■ Instructions for the task
Where in the data below does the word "used" appear? Copy each line that holds it.

[Saved data entries]
↓↓↓

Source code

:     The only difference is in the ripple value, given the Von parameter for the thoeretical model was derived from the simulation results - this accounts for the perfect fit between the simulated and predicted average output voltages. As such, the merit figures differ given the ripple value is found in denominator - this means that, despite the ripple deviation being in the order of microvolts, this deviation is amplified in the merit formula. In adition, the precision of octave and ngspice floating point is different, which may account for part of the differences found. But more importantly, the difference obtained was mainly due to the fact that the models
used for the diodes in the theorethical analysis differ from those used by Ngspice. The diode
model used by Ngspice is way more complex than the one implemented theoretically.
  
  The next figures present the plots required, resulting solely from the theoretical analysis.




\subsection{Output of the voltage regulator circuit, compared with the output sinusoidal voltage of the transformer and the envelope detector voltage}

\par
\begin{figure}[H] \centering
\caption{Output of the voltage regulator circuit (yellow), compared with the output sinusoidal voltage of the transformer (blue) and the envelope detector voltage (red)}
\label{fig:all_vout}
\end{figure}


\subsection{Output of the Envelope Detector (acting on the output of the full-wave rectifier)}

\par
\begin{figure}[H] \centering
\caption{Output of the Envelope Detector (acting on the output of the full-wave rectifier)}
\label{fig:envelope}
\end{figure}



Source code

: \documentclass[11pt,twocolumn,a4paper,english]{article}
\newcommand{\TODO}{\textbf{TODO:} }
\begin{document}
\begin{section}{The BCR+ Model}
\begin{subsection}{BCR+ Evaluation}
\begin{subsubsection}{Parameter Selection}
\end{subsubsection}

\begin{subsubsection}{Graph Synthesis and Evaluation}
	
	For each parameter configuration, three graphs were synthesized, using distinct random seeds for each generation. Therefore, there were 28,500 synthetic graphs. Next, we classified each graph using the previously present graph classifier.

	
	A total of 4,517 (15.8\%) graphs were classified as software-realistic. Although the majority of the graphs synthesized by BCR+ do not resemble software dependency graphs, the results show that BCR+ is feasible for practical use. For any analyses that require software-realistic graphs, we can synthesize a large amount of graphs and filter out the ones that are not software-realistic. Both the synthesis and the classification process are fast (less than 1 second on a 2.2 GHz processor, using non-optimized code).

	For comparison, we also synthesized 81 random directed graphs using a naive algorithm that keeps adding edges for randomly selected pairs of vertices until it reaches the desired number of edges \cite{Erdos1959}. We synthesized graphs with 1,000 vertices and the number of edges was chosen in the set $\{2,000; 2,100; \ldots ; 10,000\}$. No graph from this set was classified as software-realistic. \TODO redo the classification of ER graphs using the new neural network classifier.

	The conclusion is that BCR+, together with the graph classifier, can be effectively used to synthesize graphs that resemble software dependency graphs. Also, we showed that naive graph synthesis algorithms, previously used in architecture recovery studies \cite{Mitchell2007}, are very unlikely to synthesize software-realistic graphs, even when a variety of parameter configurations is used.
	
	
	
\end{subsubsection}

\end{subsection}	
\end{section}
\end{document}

↑↑↑

■ Written reply
used for the diodes in the theorethical analysis differ from those used by Ngspice. The diode
model used by Ngspice is way more complex than the one implemented theoretically.
	The conclusion is that BCR+, together with the graph classifier, can be effectively used to synthesize graphs that resemble software dependency graphs. Also, we showed that naive graph synthesis algorithms, previously used in architecture recovery studies \cite{Mitchell2007}, are very unlikely to synthesize software-realistic graphs, even when a variety of parameter configurations is used.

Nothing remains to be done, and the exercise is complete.